Quando ouvi o grito de alerta dado diante de um dos terminais de computador da redação pelo editor Aníbal Ribeiro – “a guerra começou!” – disparei pelos corredores com uma velocidade que, modéstia à parte, fez jus ao meu passado de zagueiro central amador na praia do janga, Pernambuco, Brasil.
Se aparecesse ali, naquela hora, o anabolizado Ben Johnson seria reduzido ao papel de tartaruga enferrujada. Não houve tempo de escrever nada. Trancado numa ilha de edição, às voltas com a gravação de um texto para o Jornal da Globo, o apresentador William Bonner ouviu meu grito: “Começou a guerra, porra!”.
Numa “fração de segundo”, ele disparou, também, pelos corredores das ilhas de edição. Invadimos, juntos, a sala onde fica a cabine de locução. A rapidez da equipe técnica de plantão completou o serviço: entre o alerta de Aníbal e a interrupção da novela com a “edição extra” do Jornal Nacional, passaram-se exatos 41 segundos, conforme registram os relatórios de programação que tive o cuidado de consultar depois.
Só tivemos tempo de improvisar um texto que atribuía a informação às agências de notícias. Algo assim: “As agências internacionais acabam de informar que começou o bombardeio de Bagdá”.
A novela das oito estava no ar. Mas não havia tempo de esperar pelo intervalo comercial.
(Dias antes, o então diretor da Central Globo de Jornalismo, Alberico de Sousa Cruz, tinha me perguntado qual o tempo mínimo necessário para botar no ar uma informação. Disse a ele que, numa situação extrema, era o tempo de correr da redação para a cabine. É o que terminou acontecendo….).
A revista ISTOÉ teve o cuidado de cronometrar a corrida. O plantão do Jornal Nacional foi ao ar dois minutos antes da emissora que tirou segundo lugar na batalha contra o relógio.

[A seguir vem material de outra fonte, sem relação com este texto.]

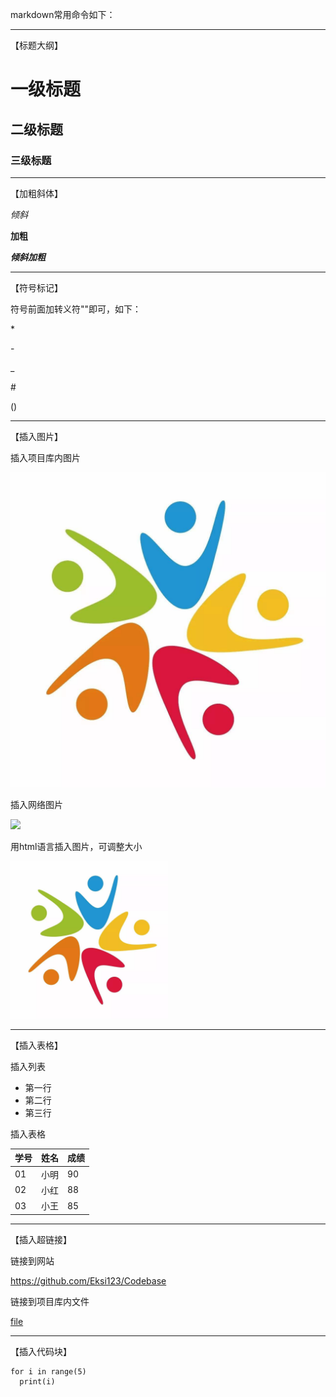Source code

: markdown常用命令如下：
***
【标题大纲】

# 一级标题
## 二级标题
### 三级标题

***
【加粗斜体】

*倾斜*

**加粗**

***倾斜加粗***

***
【符号标记】

符号前面加转义符"\"即可，如下：

\*

\-

\_

\#

\()

***
【插入图片】

插入项目库内图片

![](/README.png)

插入网络图片

![](http://img0.iplant.cn/image61/b/1633320.jpg)

用html语言插入图片，可调整大小

<img src="https://github.com/Eksi123/Codebase/blob/main/README.png" width="50%">

***
【插入表格】

插入列表

- 第一行
- 第二行
- 第三行

插入表格

学号|姓名|成绩
-|-|-
01|小明|90
02|小红|88
03|小王|85

***
【插入超链接】

链接到网站

<https://github.com/Eksi123/Codebase>

链接到项目库内文件

[file](/README.md)

***
【插入代码块】

```
for i in range(5)
  print(i)
```

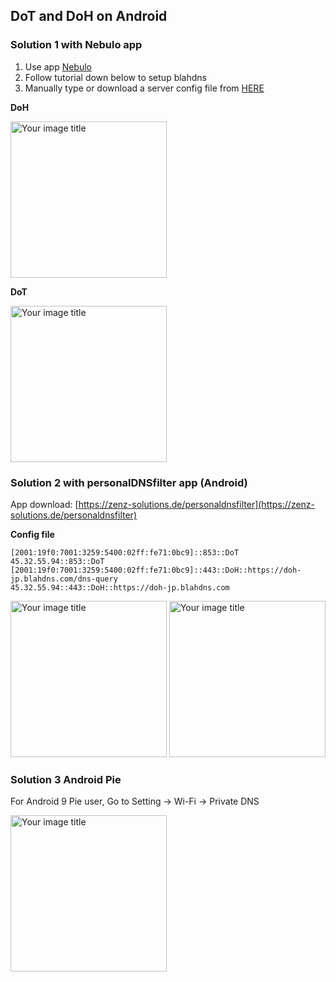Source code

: ## DoT and DoH on Android

### Solution 1 with Nebulo app

1. Use app [Nebulo](https://play.google.com/store/apps/details?id=com.frostnerd.smokescreen)
2. Follow tutorial down below to setup blahdns
  1. Manually type or download a server config file from [HERE](https://smokescreen.app/servers/adblockers)

**DoH**


<img src="https://github.com/ookangzheng/blahdns/raw/master/client-conf/img-source/nebulo-doh.jpg" alt="Your image title" width="250"/>


**DoT**


<img src="https://github.com/ookangzheng/blahdns/raw/master/client-conf/img-source/nebulo-dot.jpg" alt="Your image title" width="250"/>


### Solution 2 with personalDNSfilter app (Android)

App download: [https://zenz-solutions.de/personaldnsfilter](https://zenz-solutions.de/personaldnsfilter)


**Config file**

```
[2001:19f0:7001:3259:5400:02ff:fe71:0bc9]::853::DoT
45.32.55.94::853::DoT
[2001:19f0:7001:3259:5400:02ff:fe71:0bc9]::443::DoH::https://doh-jp.blahdns.com/dns-query
45.32.55.94::443::DoH::https://doh-jp.blahdns.com

```


<img src="https://github.com/ookangzheng/blahdns/raw/master/client-conf/img-source/personal-dnsfilter-1.jpg" alt="Your image title" width="250"/>
<img src="https://github.com/ookangzheng/blahdns/raw/master/client-conf/img-source/personal-dns-filter2.jpg" alt="Your image title" width="250"/>


### Solution 3 Android Pie 

For Android 9 Pie user, Go to Setting -> Wi-Fi -> Private DNS 

<img src="http://m.psyself.com/content/images/2018/08/Screenshot_20180807-102253-1.png" alt="Your image title" width="250"/>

Numa hora dessas, quando acende o pavio de uma bomba que vai explodir diante dos olhos do telespectador, a TV cumpre o papel que o tantas vezes citado Marshall McLuhan descrevia: se o rádio é a extensão do ouvido e o cinema é a extensão do olho, a teve “é a extensão do sistema nervoso central dos telespectadores”.
É uma evidência científica indiscutível : quando o mundo vem abaixo, quando um louco atira na cabeça de um presidente, quando uma “chuva de bombas” desaba sobre Bagdá, o telejornalismo é C9H13N03 - a fórmula da adrenalina pura".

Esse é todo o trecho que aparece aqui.